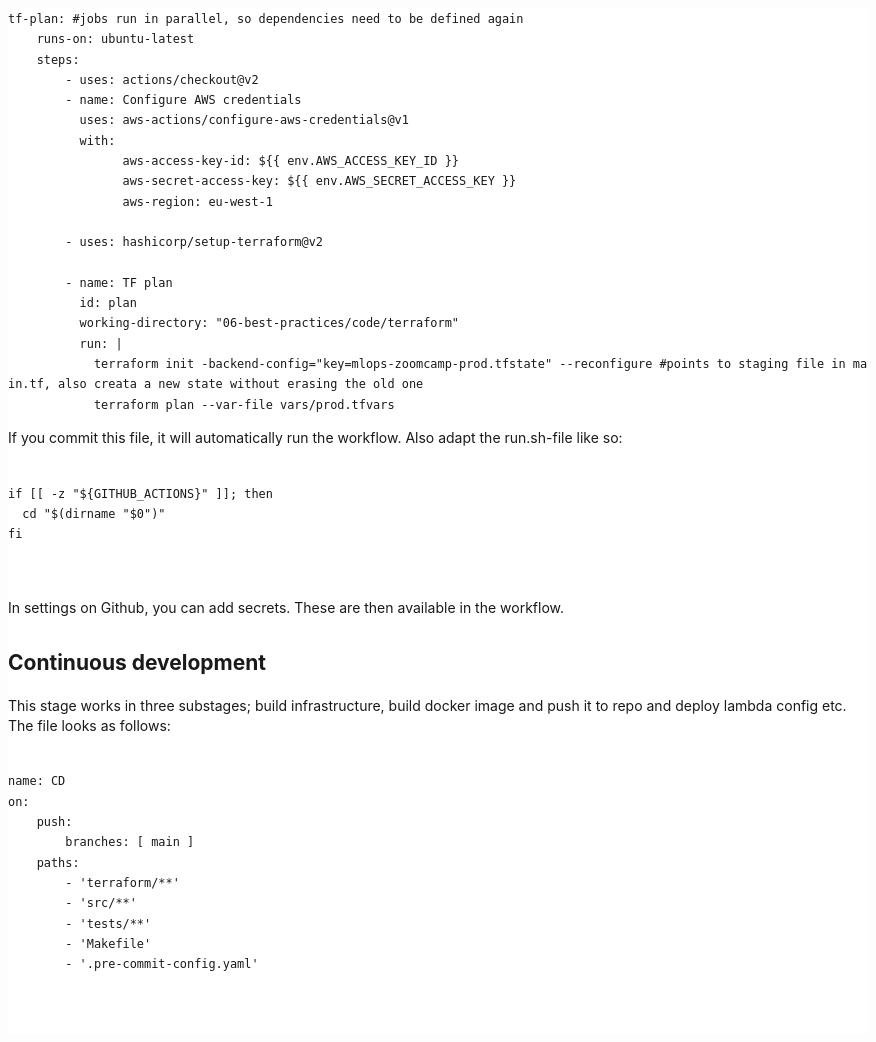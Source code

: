     tf-plan: #jobs run in parallel, so dependencies need to be defined again 
        runs-on: ubuntu-latest
        steps:
            - uses: actions/checkout@v2
            - name: Configure AWS credentials
              uses: aws-actions/configure-aws-credentials@v1
              with: 
                    aws-access-key-id: ${{ env.AWS_ACCESS_KEY_ID }}
                    aws-secret-access-key: ${{ env.AWS_SECRET_ACCESS_KEY }}
                    aws-region: eu-west-1
            
            - uses: hashicorp/setup-terraform@v2

            - name: TF plan 
              id: plan 
              working-directory: "06-best-practices/code/terraform"
              run: |
                terraform init -backend-config="key=mlops-zoomcamp-prod.tfstate" --reconfigure #points to staging file in main.tf, also creata a new state without erasing the old one
                terraform plan --var-file vars/prod.tfvars 

</code>
</pre>

If you commit this file, it will automatically run the workflow.
Also adapt the run.sh-file like so:

<pre>
<code>
if [[ -z "${GITHUB_ACTIONS}" ]]; then
  cd "$(dirname "$0")"
fi

</code>
</pre>

In settings on Github, you can add secrets. These are then available in the workflow.

## Continuous development
This stage works in three substages; build infrastructure, build docker image and push it to repo and deploy lambda config etc.
The file looks as follows:

<pre>
<code>
name: CD
on:
    push:
        branches: [ main ]
    paths:
        - 'terraform/**'
        - 'src/**'
        - 'tests/**'
        - 'Makefile'
        - '.pre-commit-config.yaml'
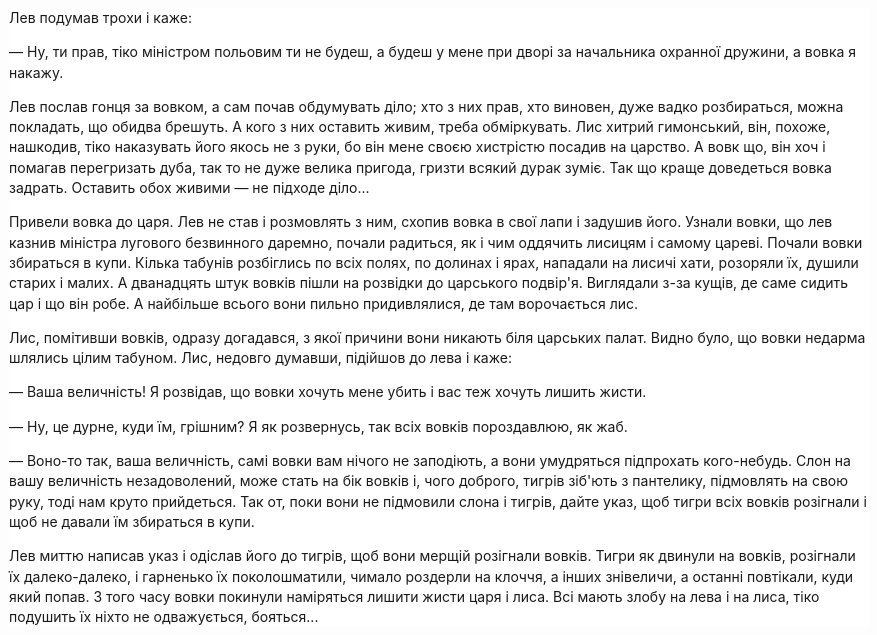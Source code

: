 Лев подумав трохи і каже:

— Ну, ти прав, тіко міністром польовим ти не будеш, а будеш у мене при дворі за начальника охранної дружини, а вовка я накажу.

Лев послав гонця за вовком, а сам почав обдумувать діло; хто з них прав, хто виновен, дуже вадко розбираться, можна покладать, що обидва брешуть. А кого з них оставить живим, треба обміркувать. Лис хитрий гимонський, він, похоже, нашкодив, тіко наказувать його якось не з руки, бо він мене своєю хистрістю посадив на царство. А вовк що, він хоч і помагав перегризать дуба, так то не дуже велика пригода, гризти всякий дурак зуміє. Так що краще доведеться вовка задрать. Оставить обох живими — не підходе діло...

Привели вовка до царя. Лев не став і розмовлять з ним, схопив вовка в свої лапи і задушив його. Узнали вовки, що лев казнив міністра лугового безвинного даремно, почали радиться, як і чим оддячить лисицям і самому цареві. Почали вовки збираться в купи. Кілька табунів розбіглись по всіх полях, по долинах і ярах, нападали на лисичі хати, розоряли їх, душили старих і малих. А дванадцять штук вовків пішли на розвідки до царського подвір'я. Виглядали з-за кущів, де саме сидить цар і що він робе. А найбільше всього вони пильно придивлялися, де там ворочається лис.

Лис, помітивши вовків, одразу догадався, з якої причини вони никають біля царських палат. Видно було, що вовки недарма шлялись цілим табуном. Лис, недовго думавши, підійшов до лева і каже:

— Ваша величність! Я розвідав, що вовки хочуть мене убить і вас теж хочуть лишить жисти.

— Ну, це дурне, куди їм, грішним? Я як розвернусь, так всіх вовків пороздавлюю, як жаб.

— Воно-то так, ваша величність, самі вовки вам нічого не заподіють, а вони умудряться підпрохать кого-небудь. Слон на вашу величність незадоволений, може стать на бік вовків і, чого доброго, тигрів зіб'ють з пантелику, підмовлять на свою руку, тоді нам круто прийдеться. Так от, поки вони не підмовили слона і тигрів, дайте указ, щоб тигри всіх вовків розігнали і щоб не давали їм збираться в купи.

Лев миттю написав указ і одіслав його до тигрів, щоб вони мерщій розігнали вовків. Тигри як двинули на вовків, розігнали їх далеко-далеко, і гарненько їх поколошматили, чимало роздерли на клоччя, а інших знівеличи, а останні повтікали, куди який попав. З того часу вовки покинули наміряться лишити жисти царя і лиса. Всі мають злобу на лева і на лиса, тіко подушить їх ніхто не одважується, бояться...
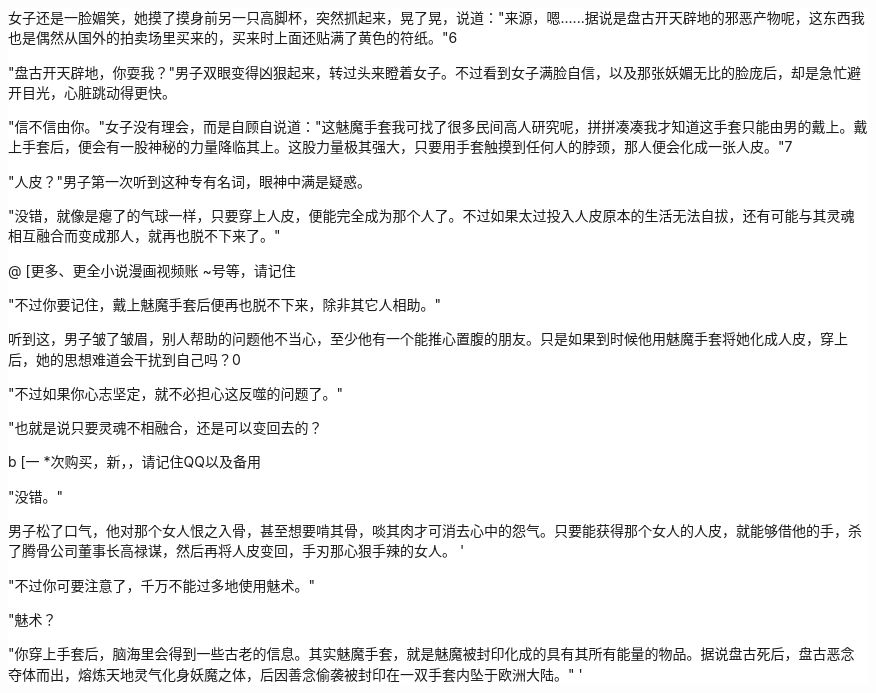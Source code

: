 
女子还是一脸媚笑，她摸了摸身前另一只高脚杯，突然抓起来，晃了晃，说道："来源，嗯......据说是盘古开天辟地的邪恶产物呢，这东西我也是偶然从国外的拍卖场里买来的，买来时上面还贴满了黄色的符纸。"6







"盘古开天辟地，你耍我？"男子双眼变得凶狠起来，转过头来瞪着女子。不过看到女子满脸自信，以及那张妖媚无比的脸庞后，却是急忙避开目光，心脏跳动得更快。





"信不信由你。"女子没有理会，而是自顾自说道："这魅魔手套我可找了很多民间高人研究呢，拼拼凑凑我才知道这手套只能由男的戴上。戴上手套后，便会有一股神秘的力量降临其上。这股力量极其强大，只要用手套触摸到任何人的脖颈，那人便会化成一张人皮。"7





"人皮？"男子第一次听到这种专有名词，眼神中满是疑惑。





"没错，就像是瘪了的气球一样，只要穿上人皮，便能完全成为那个人了。不过如果太过投入人皮原本的生活无法自拔，还有可能与其灵魂相互融合而变成那人，就再也脱不下来了。"



@ [更多、更全小说漫画视频账 ~号等，请记住



"不过你要记住，戴上魅魔手套后便再也脱不下来，除非其它人相助。"



听到这，男子皱了皱眉，别人帮助的问题他不当心，至少他有一个能推心置腹的朋友。只是如果到时候他用魅魔手套将她化成人皮，穿上后，她的思想难道会干扰到自己吗？0



"不过如果你心志坚定，就不必担心这反噬的问题了。"



"也就是说只要灵魂不相融合，还是可以变回去的？

b [一 *次购买，新，，请记住QQ以及备用



"没错。"







男子松了口气，他对那个女人恨之入骨，甚至想要啃其骨，啖其肉才可消去心中的怨气。只要能获得那个女人的人皮，就能够借他的手，杀了腾骨公司董事长高禄谋，然后再将人皮变回，手刃那心狠手辣的女人。 '



"不过你可要注意了，千万不能过多地使用魅术。"



"魅术？





"你穿上手套后，脑海里会得到一些古老的信息。其实魅魔手套，就是魅魔被封印化成的具有其所有能量的物品。据说盘古死后，盘古恶念夺体而出，熔炼天地灵气化身妖魔之体，后因善念偷袭被封印在一双手套内坠于欧洲大陆。" '
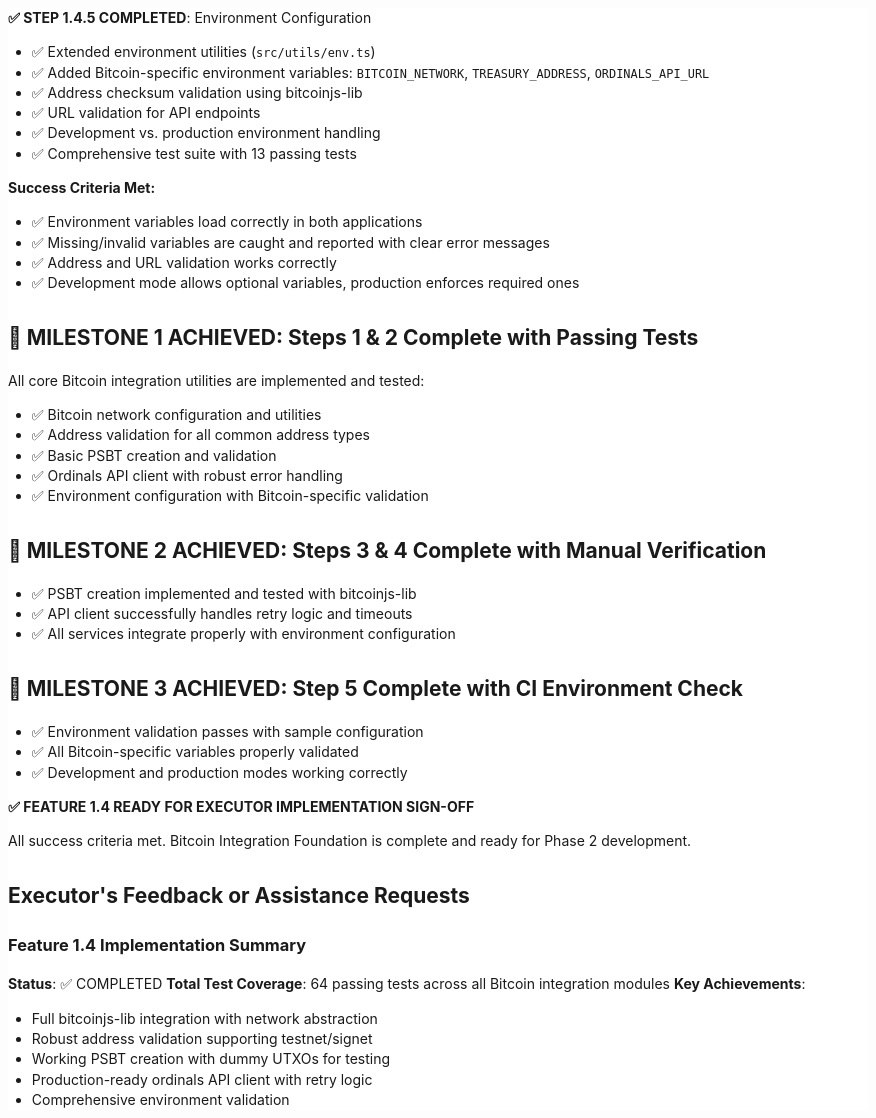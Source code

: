 **✅ STEP 1.4.5 COMPLETED**: Environment Configuration
- ✅ Extended environment utilities (`src/utils/env.ts`)
- ✅ Added Bitcoin-specific environment variables: `BITCOIN_NETWORK`, `TREASURY_ADDRESS`, `ORDINALS_API_URL`
- ✅ Address checksum validation using bitcoinjs-lib
- ✅ URL validation for API endpoints
- ✅ Development vs. production environment handling
- ✅ Comprehensive test suite with 13 passing tests

**Success Criteria Met:**
- ✅ Environment variables load correctly in both applications
- ✅ Missing/invalid variables are caught and reported with clear error messages
- ✅ Address and URL validation works correctly
- ✅ Development mode allows optional variables, production enforces required ones

## **🎉 MILESTONE 1 ACHIEVED**: Steps 1 & 2 Complete with Passing Tests
All core Bitcoin integration utilities are implemented and tested:
- ✅ Bitcoin network configuration and utilities
- ✅ Address validation for all common address types
- ✅ Basic PSBT creation and validation
- ✅ Ordinals API client with robust error handling
- ✅ Environment configuration with Bitcoin-specific validation

## **🎉 MILESTONE 2 ACHIEVED**: Steps 3 & 4 Complete with Manual Verification
- ✅ PSBT creation implemented and tested with bitcoinjs-lib
- ✅ API client successfully handles retry logic and timeouts
- ✅ All services integrate properly with environment configuration

## **🎉 MILESTONE 3 ACHIEVED**: Step 5 Complete with CI Environment Check
- ✅ Environment validation passes with sample configuration
- ✅ All Bitcoin-specific variables properly validated
- ✅ Development and production modes working correctly

**✅ FEATURE 1.4 READY FOR EXECUTOR IMPLEMENTATION SIGN-OFF**

All success criteria met. Bitcoin Integration Foundation is complete and ready for Phase 2 development.

## Executor's Feedback or Assistance Requests

### Feature 1.4 Implementation Summary
**Status**: ✅ COMPLETED
**Total Test Coverage**: 64 passing tests across all Bitcoin integration modules
**Key Achievements**:
- Full bitcoinjs-lib integration with network abstraction
- Robust address validation supporting testnet/signet
- Working PSBT creation with dummy UTXOs for testing
- Production-ready ordinals API client with retry logic
- Comprehensive environment validation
──────
From the entries above, extract only the lines running from the one containing "- name: Configure AWS credentials" through the one containing "branches: [ main ]", inclusive.

            - name: Configure AWS credentials
              uses: aws-actions/configure-aws-credentials@v1
              with: 
                    aws-access-key-id: ${{ env.AWS_ACCESS_KEY_ID }}
                    aws-secret-access-key: ${{ env.AWS_SECRET_ACCESS_KEY }}
                    aws-region: eu-west-1
            
            - uses: hashicorp/setup-terraform@v2

            - name: TF plan 
              id: plan 
              working-directory: "06-best-practices/code/terraform"
              run: |
                terraform init -backend-config="key=mlops-zoomcamp-prod.tfstate" --reconfigure #points to staging file in main.tf, also creata a new state without erasing the old one
                terraform plan --var-file vars/prod.tfvars 

</code>
</pre>

If you commit this file, it will automatically run the workflow.
Also adapt the run.sh-file like so:

<pre>
<code>
if [[ -z "${GITHUB_ACTIONS}" ]]; then
  cd "$(dirname "$0")"
fi

</code>
</pre>

In settings on Github, you can add secrets. These are then available in the workflow.

## Continuous development
This stage works in three substages; build infrastructure, build docker image and push it to repo and deploy lambda config etc.
The file looks as follows:

<pre>
<code>
name: CD
on:
    push:
        branches: [ main ]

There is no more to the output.